また米国が真に「テロ根絶」を望むのであれば、米国自身の中東政策をいずれ変える必要が出てこよう。それは第一に、米国はサウジアラビアなどから膨大な原油を買い付けているが、その代金は王族など一部の人間の富を増やすだけで、大部分の国民または非産油国との貧富の差を広げているだけに終わっている。その貧しい層から比較的教育程度が高い者がイスラム原理主義に走り、テロリストとなっているという現実がある。やや「風が吹けば桶屋が儲かる」式の理屈になるが、米国が自国のエネルギー政策や中東政策を変えない限り、いつまでもこのテロリストたちを増産し続けることになる。
第二というか、こちらの方がより重要かも知れないが、米国はパレスチナ問題で一方的にイスラエルだけを支援するのではなく、同問題をもっと公平に扱う必要がある。
歴史的経緯があるにしろ、イスラム諸国側がイスラエルとの戦いを「宗教上の問題」ととらえている以上、問題は抜き差し成らないところまで行かざるを得ない。
こうした米国自身が絡んだ“負の連鎖”をどこかで断ち切らない限り、真のテロ根絶にはつながらないだろう。

●日本はアフガン復興で存在感示せ

一方、日本政府は、今回のテロ事件に伴う米英軍の攻撃で巻き添えを食ったアフガン国民の窮状を考えれば、戦闘中であっても同国への人道援助と戦後の復興について最大の努力をすべきである。
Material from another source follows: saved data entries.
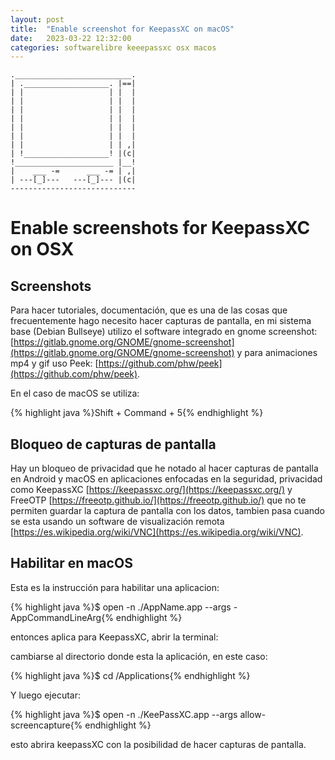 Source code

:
 ```yaml
---
layout: post
title:  "Enable screenshot for KeepassXC on macOS"
date:   2023-03-22 12:32:00
categories: softwarelibre keeepassxc osx macos
---
```


    .__________________________.
    | .___________________. |==|
    | |                   | |  |
    | |                   | |  |
    | |                   | |  |
    | |                   | |  |
    | |                   | |  |
    | |                   | |  |
    | |                   | | ,|
    | !___________________! |(c|
    !______________________ |__!
    |    ___ -=      ___ -= | ,|
    | ---[_]---   ---[_]--- |(c|
    ---------------------------- 

# Enable screenshots for KeepassXC on OSX

## Screenshots

Para hacer tutoriales, documentación, que es una de las cosas que frecuentemente hago necesito hacer capturas de pantalla, en mi sistema base (Debian Bullseye) utilizo el software integrado en gnome screenshot: [https://gitlab.gnome.org/GNOME/gnome-screenshot](https://gitlab.gnome.org/GNOME/gnome-screenshot) y para animaciones mp4 y gif uso Peek: [https://github.com/phw/peek](https://github.com/phw/peek).

En el caso de macOS se utiliza:

{% highlight java %}Shift +  Command + 5{% endhighlight %}

## Bloqueo de capturas de pantalla

Hay un bloqueo de privacidad que he notado al hacer capturas de pantalla en Android y macOS en aplicaciones enfocadas en la seguridad, privacidad como KeepassXC [https://keepassxc.org/](https://keepassxc.org/) y FreeOTP [https://freeotp.github.io/](https://freeotp.github.io/) que no te permiten guardar la captura de pantalla con los datos, tambien pasa cuando se esta usando un software de visualización remota [https://es.wikipedia.org/wiki/VNC](https://es.wikipedia.org/wiki/VNC). 

## Habilitar en macOS

Esta es la instrucción para habilitar una aplicacion:

{% highlight java %}$ open -n ./AppName.app --args -AppCommandLineArg{% endhighlight %}

entonces aplica para KeepassXC, abrir la terminal:

cambiarse al directorio donde esta la aplicación, en este caso: 

{% highlight java %}$ cd /Applications{% endhighlight %}

Y luego ejecutar:

{% highlight java %}$ open -n ./KeePassXC.app --args allow-screencapture{% endhighlight %}

esto abrira keepassXC con la posibilidad de hacer capturas de pantalla.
それこそが同地域で“手が汚れていない”わが国の唯一とれる道だろう。付言すれば、中東問題でも日本はもっと重要な役割を果たし得る立場にある。外交というと「対米追従」が当たり前と小泉首相も思い込んでいる節があるが、そんなことはない。この地域における日本の存在感は日本国内で考えるよりずっと大きいことをこの際、認識すべきだ。もっとも日本が活躍するためには有能な外相に差し替える必要も出てこようが、この問題は別稿に譲りたい。